James D A, Smith D M
Mutat Res. 1982 Aug;97(4):303-14. doi: 10.1016/0165-1161(82)90029-2.
A dominant lethal (DL) mutation is a genetic change that results in the death of the conceptus that inherits it. The assay is normally carried out in mice and the production of DL mutation by the test chemical is characterised by an increase in non-viable embryos. A distinct advantage of the DL assay is that it is an in vivo, mammalian, germ cell assay and is therefore pertinent to the fundamental question of chemical mutagenesis, i.e.: is a chemical likely to produce genetic changes that can be transferred to the offspring? The two principal criticisms of the assay are that the main type of genetic damage it detects is chromosomal breakage that leads to death of the conceptus, and that the assay is considered to be relatively insensitive. The Association of the British Pharmaceutical Industry (ABPI) Working Party on Mutagenicity was established in 1974. Its principal objective was to consider the problem of mutagenicity and associated matters in relation to the development of new medicines and to make recommendations and proposals for collaborative work if indicated. The dominant lethal assay is one of several tests for mutagenicity chosen for evaluation by collaborative study. The objective of the collaborative study was to gain more information about the validity and dependability of the dominant lethal assay. The present report concerns an analysis of the differences between compounds, laboratories and statistical methods utilising the data from the collaborative study.

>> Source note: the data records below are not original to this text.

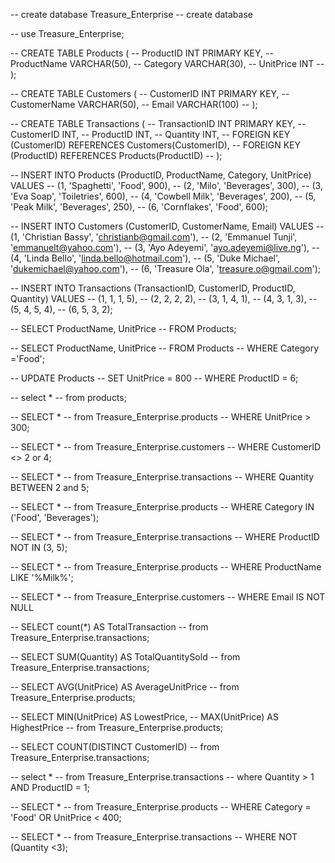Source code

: -- create database Treasure_Enterprise -- create database

-- use Treasure_Enterprise;

-- CREATE TABLE Products (
--   ProductID INT PRIMARY KEY,
--   ProductName VARCHAR(50),
--   Category VARCHAR(30),
--   UnitPrice INT
-- );

-- CREATE TABLE Customers (
--   CustomerID INT PRIMARY KEY,
--   CustomerName VARCHAR(50),
--   Email VARCHAR(100)
-- );

-- CREATE TABLE Transactions (
--   TransactionID INT PRIMARY KEY,
--   CustomerID INT,
--   ProductID INT,
--   Quantity INT,
--   FOREIGN KEY (CustomerID) REFERENCES Customers(CustomerID),
--   FOREIGN KEY (ProductID) REFERENCES Products(ProductID)
-- );

-- INSERT INTO Products (ProductID, ProductName, Category, UnitPrice) VALUES
-- (1, 'Spaghetti', 'Food', 900),
-- (2, 'Milo', 'Beverages', 300),
-- (3, 'Eva Soap', 'Toiletries', 600),
-- (4, 'Cowbell Milk', 'Beverages', 200),
-- (5, 'Peak Milk', 'Beverages', 250),
-- (6, 'Cornflakes', 'Food', 600);

-- INSERT INTO Customers (CustomerID, CustomerName, Email) VALUES
-- (1, 'Christian Bassy', 'christianb@gmail.com'),
-- (2, 'Emmanuel Tunji', 'emmanuelt@yahoo.com'),
-- (3, 'Ayo Adeyemi', 'ayo.adeyemi@live.ng'),
-- (4, 'Linda Bello', 'linda.bello@hotmail.com'),
-- (5, 'Duke Michael', 'dukemichael@yahoo.com'),
-- (6, 'Treasure Ola', 'treasure.o@gmail.com');

-- INSERT INTO Transactions (TransactionID, CustomerID, ProductID, Quantity) VALUES
-- (1, 1, 1, 5),
-- (2, 2, 2, 2),
-- (3, 1, 4, 1),
-- (4, 3, 1, 3),
-- (5, 4, 5, 4),
-- (6, 5, 3, 2);

-- SELECT ProductName, UnitPrice
-- FROM Products;

-- SELECT ProductName, UnitPrice
-- FROM Products
-- WHERE Category ='Food';

-- UPDATE Products
-- SET UnitPrice = 800
-- WHERE ProductID = 6;

-- select *
-- from products;

-- SELECT *
-- from Treasure_Enterprise.products 
-- WHERE UnitPrice > 300;

-- SELECT *
-- from Treasure_Enterprise.customers
-- WHERE CustomerID <> 2 or 4;

-- SELECT *
-- from Treasure_Enterprise.transactions 
-- WHERE Quantity BETWEEN 2 and 5;

-- SELECT *
-- from Treasure_Enterprise.products 
-- WHERE Category IN ('Food', 'Beverages');

-- SELECT *
-- from Treasure_Enterprise.transactions 
-- WHERE ProductID NOT IN (3, 5);

-- SELECT *
-- from Treasure_Enterprise.products 
-- WHERE ProductName LIKE '%Milk%';

-- SELECT *
-- from Treasure_Enterprise.customers 
-- WHERE Email IS NOT NULL

-- SELECT count(*) AS TotalTransaction 
-- from Treasure_Enterprise.transactions;

-- SELECT SUM(Quantity) AS TotalQuantitySold 
-- from Treasure_Enterprise.transactions;

-- SELECT AVG(UnitPrice) AS AverageUnitPrice
-- from Treasure_Enterprise.products; 

-- SELECT MIN(UnitPrice) AS LowestPrice,
--        MAX(UnitPrice) AS HighestPrice
-- from Treasure_Enterprise.products;

-- SELECT COUNT(DISTINCT CustomerID)
-- from Treasure_Enterprise.transactions;

-- select *
-- from Treasure_Enterprise.transactions
-- where Quantity > 1 AND ProductID = 1;

-- SELECT *
-- from Treasure_Enterprise.products
-- WHERE Category = 'Food' OR UnitPrice < 400;

-- SELECT *
-- from Treasure_Enterprise.transactions
-- WHERE NOT (Quantity <3);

显性致死(DL)突变是一种导致继承该突变的受精卵死亡的基因变化。该试验通常在小鼠中进行,受试化学物质产生的DL突变的特征是不可存活胚胎数量增加。DL试验的一个明显优势在于它是一种体内哺乳动物生殖细胞试验,因此与化学诱变的基本问题相关,即:一种化学物质是否可能产生可传递给后代的基因变化?对该试验的两个主要批评是,它检测到的主要遗传损伤类型是导致受精卵死亡的染色体断裂,并且该试验被认为相对不敏感。英国制药工业协会(ABPI)致突变性工作组于1974年成立。其主要目标是考虑与新药开发相关的致突变性问题及相关事宜,并在必要时就合作研究提出建议和提议。显性致死试验是被选用于合作研究评估的几种致突变性试验之一。合作研究的目的是获取更多关于显性致死试验有效性和可靠性的信息。本报告涉及利用合作研究数据对化合物、实验室和统计方法之间差异的分析。